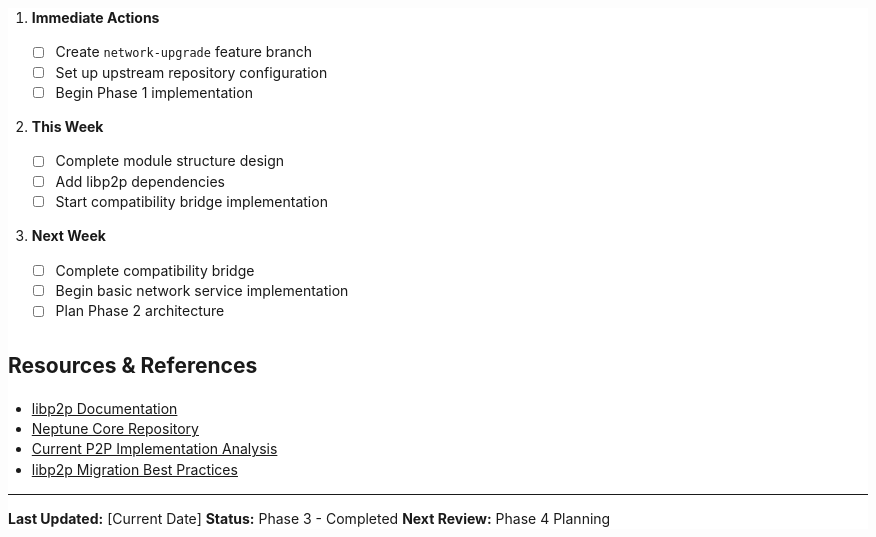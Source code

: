 1. **Immediate Actions**
   
   - [ ] Create `network-upgrade` feature branch
   - [ ] Set up upstream repository configuration
   - [ ] Begin Phase 1 implementation

2. **This Week**
   
   - [ ] Complete module structure design
   - [ ] Add libp2p dependencies
   - [ ] Start compatibility bridge implementation

3. **Next Week**
   
   - [ ] Complete compatibility bridge
   - [ ] Begin basic network service implementation
   - [ ] Plan Phase 2 architecture

## Resources & References

- [libp2p Documentation](https://docs.rs/libp2p/)
- [Neptune Core Repository](https://github.com/Neptune-Crypto/neptune-core)
- [Current P2P Implementation Analysis](./CURRENT_IMPLEMENTATION.md)
- [libp2p Migration Best Practices](./MIGRATION_BEST_PRACTICES.md)

---

**Last Updated:** [Current Date]
**Status:** Phase 3 - Completed
**Next Review:** Phase 4 Planning
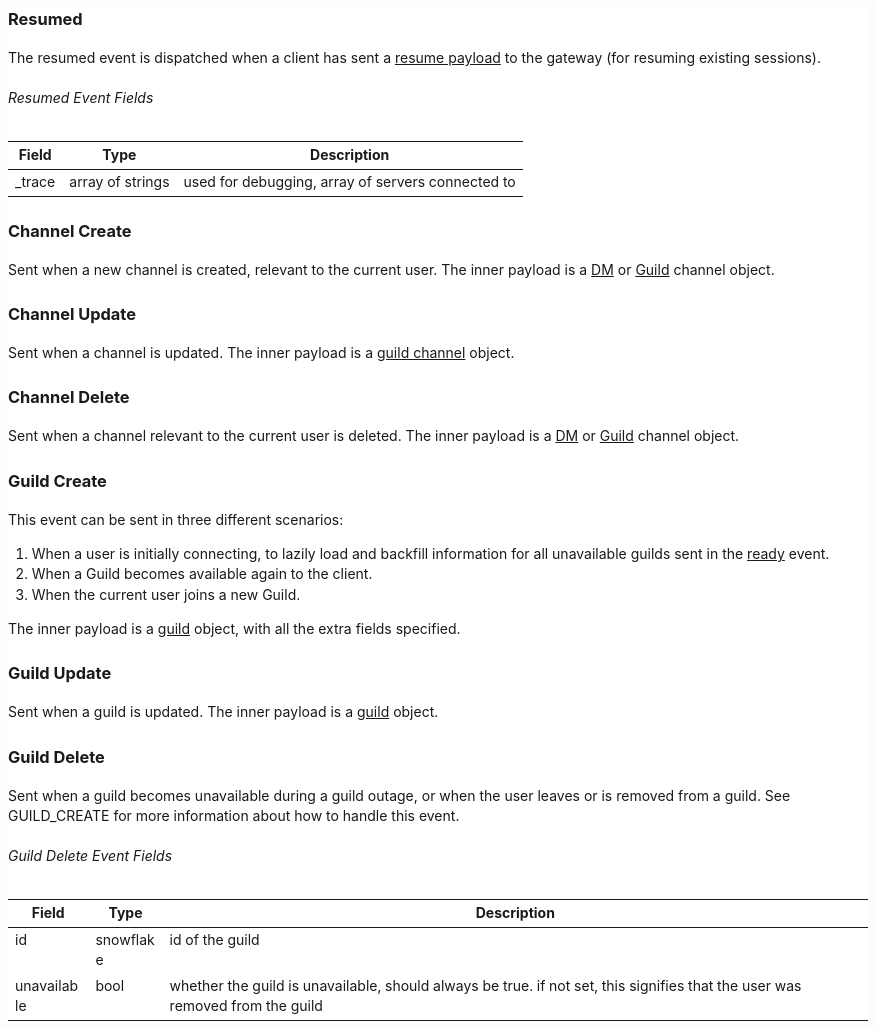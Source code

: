 ### Resumed

The resumed event is dispatched when a client has sent a [resume payload](#DOCS_GATEWAY/resuming) to the gateway (for resuming existing sessions).

###### Resumed Event Fields

| Field | Type | Description |
|-------|------|-------------|
| _trace | array of strings | used for debugging, array of servers connected to |

### Channel Create

Sent when a new channel is created, relevant to the current user. The inner payload is a [DM](#DOCS_CHANNEL/channel-object) or [Guild](#DOCS_CHANNEL/channel-object) channel object.

### Channel Update

Sent when a channel is updated. The inner payload is a [guild channel](#DOCS_CHANNEL/channel-object) object.

### Channel Delete

Sent when a channel relevant to the current user is deleted. The inner payload is a [DM](#DOCS_CHANNEL/channel-object) or [Guild](#DOCS_CHANNEL/channel-object) channel object.

### Guild Create

This event can be sent in three different scenarios:

1. When a user is initially connecting, to lazily load and backfill information for all unavailable guilds sent in the [ready](#DOCS_GATEWAY/ready) event.
2. When a Guild becomes available again to the client.
3. When the current user joins a new Guild.

The inner payload is a [guild](#DOCS_GUILD/guild-object) object, with all the extra fields specified.

### Guild Update

Sent when a guild is updated. The inner payload is a [guild](#DOCS_GUILD/guild-object) object.

### Guild Delete

Sent when a guild becomes unavailable during a guild outage, or when the user leaves or is removed from a guild. See GUILD_CREATE for more information about how to handle this event.

###### Guild Delete Event Fields

| Field | Type | Description |
|-------|------|-------------|
| id | snowflake | id of the guild |
| unavailable | bool | whether the guild is unavailable, should always be true. if not set, this signifies that the user was removed from the guild |

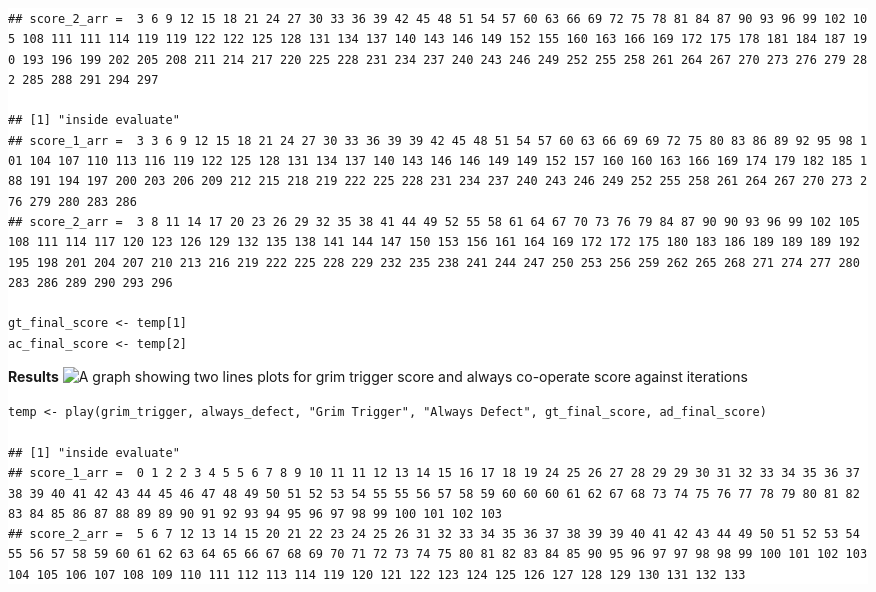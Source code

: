     ## score_2_arr =  3 6 9 12 15 18 21 24 27 30 33 36 39 42 45 48 51 54 57 60 63 66 69 72 75 78 81 84 87 90 93 96 99 102 105 108 111 111 114 119 119 122 122 125 128 131 134 137 140 143 146 149 152 155 160 163 166 169 172 175 178 181 184 187 190 193 196 199 202 205 208 211 214 217 220 225 228 231 234 237 240 243 246 249 252 255 258 261 264 267 270 273 276 279 282 285 288 291 294 297

    ## [1] "inside evaluate"
    ## score_1_arr =  3 3 6 9 12 15 18 21 24 27 30 33 36 39 39 42 45 48 51 54 57 60 63 66 69 69 72 75 80 83 86 89 92 95 98 101 104 107 110 113 116 119 122 125 128 131 134 137 140 143 146 146 149 149 152 157 160 160 163 166 169 174 179 182 185 188 191 194 197 200 203 206 209 212 215 218 219 222 225 228 231 234 237 240 243 246 249 252 255 258 261 264 267 270 273 276 279 280 283 286 
    ## score_2_arr =  3 8 11 14 17 20 23 26 29 32 35 38 41 44 49 52 55 58 61 64 67 70 73 76 79 84 87 90 90 93 96 99 102 105 108 111 114 117 120 123 126 129 132 135 138 141 144 147 150 153 156 161 164 169 172 172 175 180 183 186 189 189 189 192 195 198 201 204 207 210 213 216 219 222 225 228 229 232 235 238 241 244 247 250 253 256 259 262 265 268 271 274 277 280 283 286 289 290 293 296

    gt_final_score <- temp[1]
    ac_final_score <- temp[2]

**Results** ![A graph showing two lines plots for grim trigger score and
always co-operate score against
iterations](./plots/Grim%20Trigger%20vs%20Always%20Co-operate.png)

    temp <- play(grim_trigger, always_defect, "Grim Trigger", "Always Defect", gt_final_score, ad_final_score)

    ## [1] "inside evaluate"
    ## score_1_arr =  0 1 2 2 3 4 5 5 6 7 8 9 10 11 11 12 13 14 15 16 17 18 19 24 25 26 27 28 29 29 30 31 32 33 34 35 36 37 38 39 40 41 42 43 44 45 46 47 48 49 50 51 52 53 54 55 55 56 57 58 59 60 60 60 61 62 67 68 73 74 75 76 77 78 79 80 81 82 83 84 85 86 87 88 89 89 90 91 92 93 94 95 96 97 98 99 100 101 102 103 
    ## score_2_arr =  5 6 7 12 13 14 15 20 21 22 23 24 25 26 31 32 33 34 35 36 37 38 39 39 40 41 42 43 44 49 50 51 52 53 54 55 56 57 58 59 60 61 62 63 64 65 66 67 68 69 70 71 72 73 74 75 80 81 82 83 84 85 90 95 96 97 97 98 98 99 100 101 102 103 104 105 106 107 108 109 110 111 112 113 114 119 120 121 122 123 124 125 126 127 128 129 130 131 132 133
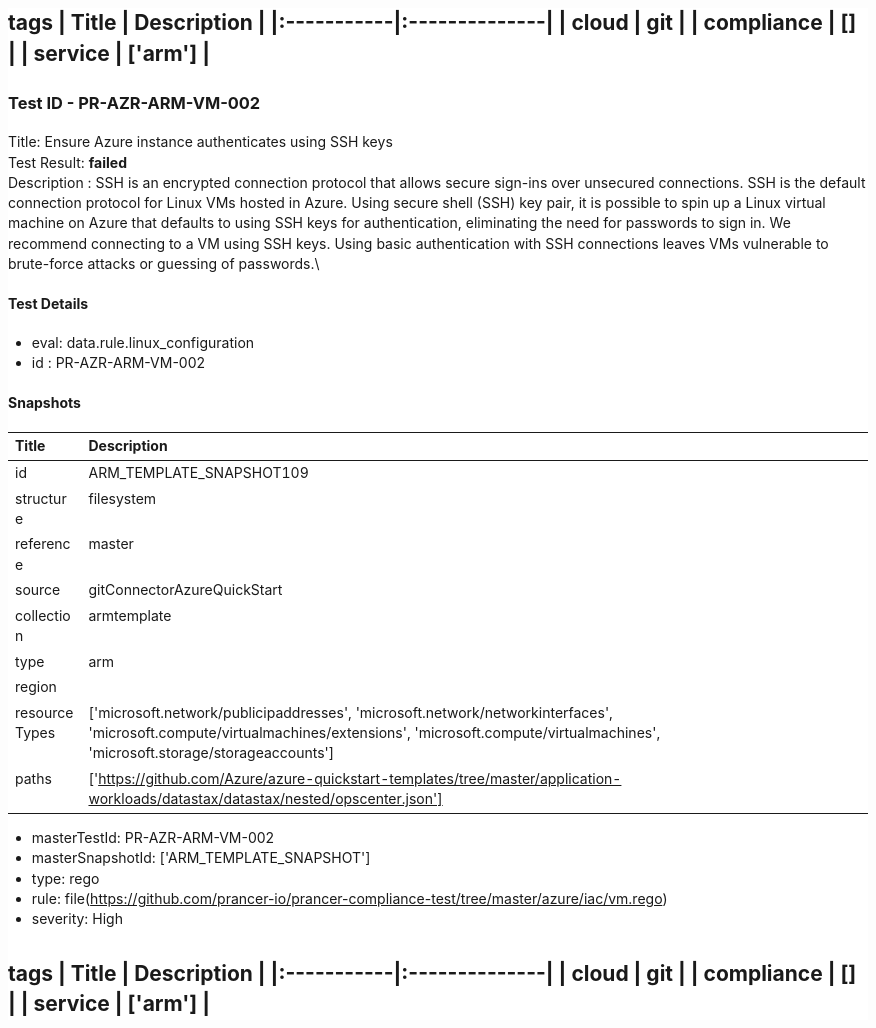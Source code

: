 tags
| Title      | Description   |
|:-----------|:--------------|
| cloud      | git           |
| compliance | []            |
| service    | ['arm']       |
----------------------------------------------------------------


### Test ID - PR-AZR-ARM-VM-002
Title: Ensure Azure instance authenticates using SSH keys\
Test Result: **failed**\
Description : SSH is an encrypted connection protocol that allows secure sign-ins over unsecured connections. SSH is the default connection protocol for Linux VMs hosted in Azure. Using secure shell (SSH) key pair, it is possible to spin up a Linux virtual machine on Azure that defaults to using SSH keys for authentication, eliminating the need for passwords to sign in. We recommend connecting to a VM using SSH keys. Using basic authentication with SSH connections leaves VMs vulnerable to brute-force attacks or guessing of passwords.\

#### Test Details
- eval: data.rule.linux_configuration
- id : PR-AZR-ARM-VM-002

#### Snapshots
| Title         | Description                                                                                                                                                                                              |
|:--------------|:---------------------------------------------------------------------------------------------------------------------------------------------------------------------------------------------------------|
| id            | ARM_TEMPLATE_SNAPSHOT109                                                                                                                                                                                 |
| structure     | filesystem                                                                                                                                                                                               |
| reference     | master                                                                                                                                                                                                   |
| source        | gitConnectorAzureQuickStart                                                                                                                                                                              |
| collection    | armtemplate                                                                                                                                                                                              |
| type          | arm                                                                                                                                                                                                      |
| region        |                                                                                                                                                                                                          |
| resourceTypes | ['microsoft.network/publicipaddresses', 'microsoft.network/networkinterfaces', 'microsoft.compute/virtualmachines/extensions', 'microsoft.compute/virtualmachines', 'microsoft.storage/storageaccounts'] |
| paths         | ['https://github.com/Azure/azure-quickstart-templates/tree/master/application-workloads/datastax/datastax/nested/opscenter.json']                                                                        |

- masterTestId: PR-AZR-ARM-VM-002
- masterSnapshotId: ['ARM_TEMPLATE_SNAPSHOT']
- type: rego
- rule: file(https://github.com/prancer-io/prancer-compliance-test/tree/master/azure/iac/vm.rego)
- severity: High

tags
| Title      | Description   |
|:-----------|:--------------|
| cloud      | git           |
| compliance | []            |
| service    | ['arm']       |
----------------------------------------------------------------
__________________________________________________
> [WHAT IS REQUIRED] Above are the records; from them, give again exactly the lines from the one containing "The resumed event" to the one containing "3. When the current user joins a new Guild.", both lines included, and nothing more.

> [RESULT BELOW]
The resumed event is dispatched when a client has sent a [resume payload](#DOCS_GATEWAY/resuming) to the gateway (for resuming existing sessions).

###### Resumed Event Fields

| Field | Type | Description |
|-------|------|-------------|
| _trace | array of strings | used for debugging, array of servers connected to |

### Channel Create

Sent when a new channel is created, relevant to the current user. The inner payload is a [DM](#DOCS_CHANNEL/channel-object) or [Guild](#DOCS_CHANNEL/channel-object) channel object.

### Channel Update

Sent when a channel is updated. The inner payload is a [guild channel](#DOCS_CHANNEL/channel-object) object.

### Channel Delete

Sent when a channel relevant to the current user is deleted. The inner payload is a [DM](#DOCS_CHANNEL/channel-object) or [Guild](#DOCS_CHANNEL/channel-object) channel object.

### Guild Create

This event can be sent in three different scenarios:

1. When a user is initially connecting, to lazily load and backfill information for all unavailable guilds sent in the [ready](#DOCS_GATEWAY/ready) event.
2. When a Guild becomes available again to the client.
3. When the current user joins a new Guild.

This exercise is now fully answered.